**Assigned task**
Of the lines listed below, return exactly those that run from the line containing "Utility Assistance Program" through the line containing "Households seeking resources", both included.

**Provided data**
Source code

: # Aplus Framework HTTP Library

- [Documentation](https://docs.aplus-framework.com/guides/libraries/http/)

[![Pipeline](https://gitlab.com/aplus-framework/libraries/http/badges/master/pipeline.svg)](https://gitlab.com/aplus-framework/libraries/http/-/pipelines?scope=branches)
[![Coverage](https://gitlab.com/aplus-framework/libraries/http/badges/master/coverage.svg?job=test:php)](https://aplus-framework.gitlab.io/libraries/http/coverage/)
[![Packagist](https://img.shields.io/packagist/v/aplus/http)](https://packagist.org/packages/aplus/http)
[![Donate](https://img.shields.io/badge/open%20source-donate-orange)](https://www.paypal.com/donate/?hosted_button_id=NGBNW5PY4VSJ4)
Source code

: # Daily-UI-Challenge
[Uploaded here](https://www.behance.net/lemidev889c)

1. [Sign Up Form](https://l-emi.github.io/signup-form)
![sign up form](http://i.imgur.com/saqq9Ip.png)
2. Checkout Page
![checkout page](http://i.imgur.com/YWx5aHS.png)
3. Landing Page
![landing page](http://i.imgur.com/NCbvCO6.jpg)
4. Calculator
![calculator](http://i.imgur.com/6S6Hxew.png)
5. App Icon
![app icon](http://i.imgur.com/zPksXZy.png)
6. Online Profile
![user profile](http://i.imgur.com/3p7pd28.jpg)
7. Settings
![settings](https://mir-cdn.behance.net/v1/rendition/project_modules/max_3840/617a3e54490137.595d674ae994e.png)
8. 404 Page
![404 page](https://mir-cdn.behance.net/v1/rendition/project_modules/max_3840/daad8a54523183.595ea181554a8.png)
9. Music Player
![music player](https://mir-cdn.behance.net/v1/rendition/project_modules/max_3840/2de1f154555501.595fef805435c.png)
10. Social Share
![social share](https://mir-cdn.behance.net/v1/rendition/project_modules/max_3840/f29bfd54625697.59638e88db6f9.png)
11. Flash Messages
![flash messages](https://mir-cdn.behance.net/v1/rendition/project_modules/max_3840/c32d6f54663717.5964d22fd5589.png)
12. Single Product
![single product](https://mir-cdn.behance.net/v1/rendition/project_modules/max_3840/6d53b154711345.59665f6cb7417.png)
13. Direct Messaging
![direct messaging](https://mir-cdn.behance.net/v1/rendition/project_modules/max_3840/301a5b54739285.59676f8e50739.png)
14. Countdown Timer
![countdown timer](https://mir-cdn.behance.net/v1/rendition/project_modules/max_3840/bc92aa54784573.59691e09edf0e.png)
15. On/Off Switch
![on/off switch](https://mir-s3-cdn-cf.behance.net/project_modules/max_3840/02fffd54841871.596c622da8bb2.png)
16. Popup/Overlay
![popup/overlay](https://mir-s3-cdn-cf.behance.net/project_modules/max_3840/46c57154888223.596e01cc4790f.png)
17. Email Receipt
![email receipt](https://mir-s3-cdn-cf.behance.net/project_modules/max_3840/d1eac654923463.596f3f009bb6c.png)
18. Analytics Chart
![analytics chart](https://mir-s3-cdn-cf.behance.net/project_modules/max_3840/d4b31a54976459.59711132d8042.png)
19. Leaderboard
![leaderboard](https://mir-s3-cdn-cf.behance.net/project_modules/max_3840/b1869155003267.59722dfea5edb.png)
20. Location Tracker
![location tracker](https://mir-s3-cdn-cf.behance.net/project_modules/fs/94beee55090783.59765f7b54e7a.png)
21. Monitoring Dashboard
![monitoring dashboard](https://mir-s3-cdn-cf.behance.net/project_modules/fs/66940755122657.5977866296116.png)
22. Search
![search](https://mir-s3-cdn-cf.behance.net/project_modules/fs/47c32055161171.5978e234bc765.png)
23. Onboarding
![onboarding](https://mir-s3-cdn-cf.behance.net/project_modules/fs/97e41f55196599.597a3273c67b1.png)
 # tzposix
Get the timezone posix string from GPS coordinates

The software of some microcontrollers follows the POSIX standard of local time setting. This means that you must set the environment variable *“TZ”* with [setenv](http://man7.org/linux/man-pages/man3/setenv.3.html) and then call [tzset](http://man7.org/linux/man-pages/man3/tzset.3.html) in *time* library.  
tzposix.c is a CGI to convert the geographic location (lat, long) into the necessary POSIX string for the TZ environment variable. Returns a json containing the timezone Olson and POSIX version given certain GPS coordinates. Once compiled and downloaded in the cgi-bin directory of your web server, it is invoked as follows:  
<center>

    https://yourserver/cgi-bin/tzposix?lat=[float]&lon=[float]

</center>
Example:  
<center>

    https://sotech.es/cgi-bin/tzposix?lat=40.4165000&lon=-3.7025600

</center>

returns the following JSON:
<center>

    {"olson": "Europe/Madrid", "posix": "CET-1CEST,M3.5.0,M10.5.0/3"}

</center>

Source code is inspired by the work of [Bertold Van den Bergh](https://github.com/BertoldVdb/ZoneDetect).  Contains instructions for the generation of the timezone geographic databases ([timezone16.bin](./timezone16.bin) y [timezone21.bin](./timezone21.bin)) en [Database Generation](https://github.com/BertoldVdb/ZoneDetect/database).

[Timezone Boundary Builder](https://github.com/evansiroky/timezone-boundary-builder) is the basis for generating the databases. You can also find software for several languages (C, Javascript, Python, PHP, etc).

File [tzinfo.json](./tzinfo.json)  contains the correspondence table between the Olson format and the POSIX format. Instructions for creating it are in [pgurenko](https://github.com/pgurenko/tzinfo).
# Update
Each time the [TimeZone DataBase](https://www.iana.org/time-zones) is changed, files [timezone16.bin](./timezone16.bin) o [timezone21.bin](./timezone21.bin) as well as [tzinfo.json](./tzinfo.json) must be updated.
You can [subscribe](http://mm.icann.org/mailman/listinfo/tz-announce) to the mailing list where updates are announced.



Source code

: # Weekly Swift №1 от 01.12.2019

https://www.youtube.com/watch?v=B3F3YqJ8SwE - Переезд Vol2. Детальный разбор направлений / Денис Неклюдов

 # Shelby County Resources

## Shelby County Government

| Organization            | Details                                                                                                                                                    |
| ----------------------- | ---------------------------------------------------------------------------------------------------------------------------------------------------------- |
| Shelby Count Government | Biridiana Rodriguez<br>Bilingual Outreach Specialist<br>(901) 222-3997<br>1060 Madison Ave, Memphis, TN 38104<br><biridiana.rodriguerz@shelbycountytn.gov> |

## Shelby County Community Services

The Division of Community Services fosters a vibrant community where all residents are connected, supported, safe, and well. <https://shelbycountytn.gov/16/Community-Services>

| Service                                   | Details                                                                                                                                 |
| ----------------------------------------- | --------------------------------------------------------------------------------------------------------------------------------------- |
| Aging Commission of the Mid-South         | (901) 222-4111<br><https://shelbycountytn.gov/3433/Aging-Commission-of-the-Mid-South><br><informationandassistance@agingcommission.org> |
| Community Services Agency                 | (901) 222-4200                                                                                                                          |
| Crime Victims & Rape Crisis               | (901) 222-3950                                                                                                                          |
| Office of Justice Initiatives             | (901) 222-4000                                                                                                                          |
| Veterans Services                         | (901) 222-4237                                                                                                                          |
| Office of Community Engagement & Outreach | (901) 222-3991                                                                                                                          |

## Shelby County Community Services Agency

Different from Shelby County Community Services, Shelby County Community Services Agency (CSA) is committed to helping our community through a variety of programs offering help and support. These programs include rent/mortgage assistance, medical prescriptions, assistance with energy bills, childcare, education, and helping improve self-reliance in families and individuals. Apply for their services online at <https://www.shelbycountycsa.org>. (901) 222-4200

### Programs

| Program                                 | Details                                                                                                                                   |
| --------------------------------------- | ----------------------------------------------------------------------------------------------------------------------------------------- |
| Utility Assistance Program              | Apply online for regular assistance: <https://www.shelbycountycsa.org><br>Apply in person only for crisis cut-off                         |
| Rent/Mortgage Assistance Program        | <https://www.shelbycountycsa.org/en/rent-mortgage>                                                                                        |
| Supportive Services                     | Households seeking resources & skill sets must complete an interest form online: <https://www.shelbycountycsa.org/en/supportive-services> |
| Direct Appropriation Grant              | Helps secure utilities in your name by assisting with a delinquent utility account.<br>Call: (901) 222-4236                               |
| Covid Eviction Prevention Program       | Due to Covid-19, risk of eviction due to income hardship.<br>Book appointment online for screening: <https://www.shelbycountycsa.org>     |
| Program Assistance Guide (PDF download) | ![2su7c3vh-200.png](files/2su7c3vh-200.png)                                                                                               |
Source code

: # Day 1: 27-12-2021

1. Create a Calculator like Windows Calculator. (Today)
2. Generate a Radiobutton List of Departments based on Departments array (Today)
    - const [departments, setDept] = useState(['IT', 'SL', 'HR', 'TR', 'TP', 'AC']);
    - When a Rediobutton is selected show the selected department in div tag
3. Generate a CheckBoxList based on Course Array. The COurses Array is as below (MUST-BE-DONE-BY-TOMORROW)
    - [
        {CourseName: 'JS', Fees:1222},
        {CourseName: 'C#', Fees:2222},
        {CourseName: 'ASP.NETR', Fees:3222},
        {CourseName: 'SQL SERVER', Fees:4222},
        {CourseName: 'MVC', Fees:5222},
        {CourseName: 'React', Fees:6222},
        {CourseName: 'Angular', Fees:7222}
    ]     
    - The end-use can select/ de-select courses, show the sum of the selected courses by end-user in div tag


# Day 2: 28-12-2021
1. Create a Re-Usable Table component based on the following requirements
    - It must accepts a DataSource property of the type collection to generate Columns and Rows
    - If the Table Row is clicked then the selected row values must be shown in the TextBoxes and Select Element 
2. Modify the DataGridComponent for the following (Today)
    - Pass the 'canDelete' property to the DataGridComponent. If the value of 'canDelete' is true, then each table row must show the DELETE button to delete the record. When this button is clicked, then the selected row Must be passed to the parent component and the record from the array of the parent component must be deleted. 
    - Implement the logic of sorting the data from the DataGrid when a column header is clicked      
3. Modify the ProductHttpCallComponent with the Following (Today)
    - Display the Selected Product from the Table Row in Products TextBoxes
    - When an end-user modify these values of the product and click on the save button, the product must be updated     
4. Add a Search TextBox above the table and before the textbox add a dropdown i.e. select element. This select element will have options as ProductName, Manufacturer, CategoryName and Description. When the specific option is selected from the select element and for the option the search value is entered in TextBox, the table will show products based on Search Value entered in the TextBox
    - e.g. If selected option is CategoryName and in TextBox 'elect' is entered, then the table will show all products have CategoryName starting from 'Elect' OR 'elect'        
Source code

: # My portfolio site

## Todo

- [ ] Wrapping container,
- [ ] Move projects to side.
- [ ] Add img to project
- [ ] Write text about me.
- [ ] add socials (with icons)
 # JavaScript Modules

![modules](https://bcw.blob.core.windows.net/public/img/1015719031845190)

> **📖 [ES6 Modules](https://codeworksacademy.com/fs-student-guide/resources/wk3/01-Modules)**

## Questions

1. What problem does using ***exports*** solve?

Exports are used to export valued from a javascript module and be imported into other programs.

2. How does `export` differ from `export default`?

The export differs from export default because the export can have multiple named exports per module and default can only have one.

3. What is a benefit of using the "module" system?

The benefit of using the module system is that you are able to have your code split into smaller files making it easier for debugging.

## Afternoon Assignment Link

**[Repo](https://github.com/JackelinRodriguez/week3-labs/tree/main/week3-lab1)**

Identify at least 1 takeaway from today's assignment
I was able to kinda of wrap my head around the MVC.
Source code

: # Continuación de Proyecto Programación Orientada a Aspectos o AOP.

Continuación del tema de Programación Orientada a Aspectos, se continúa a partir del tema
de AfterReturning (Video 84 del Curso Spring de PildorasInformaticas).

**Your solution**
| Utility Assistance Program              | Apply online for regular assistance: <https://www.shelbycountycsa.org><br>Apply in person only for crisis cut-off                         |
| Rent/Mortgage Assistance Program        | <https://www.shelbycountycsa.org/en/rent-mortgage>                                                                                        |
| Supportive Services                     | Households seeking resources & skill sets must complete an interest form online: <https://www.shelbycountycsa.org/en/supportive-services> |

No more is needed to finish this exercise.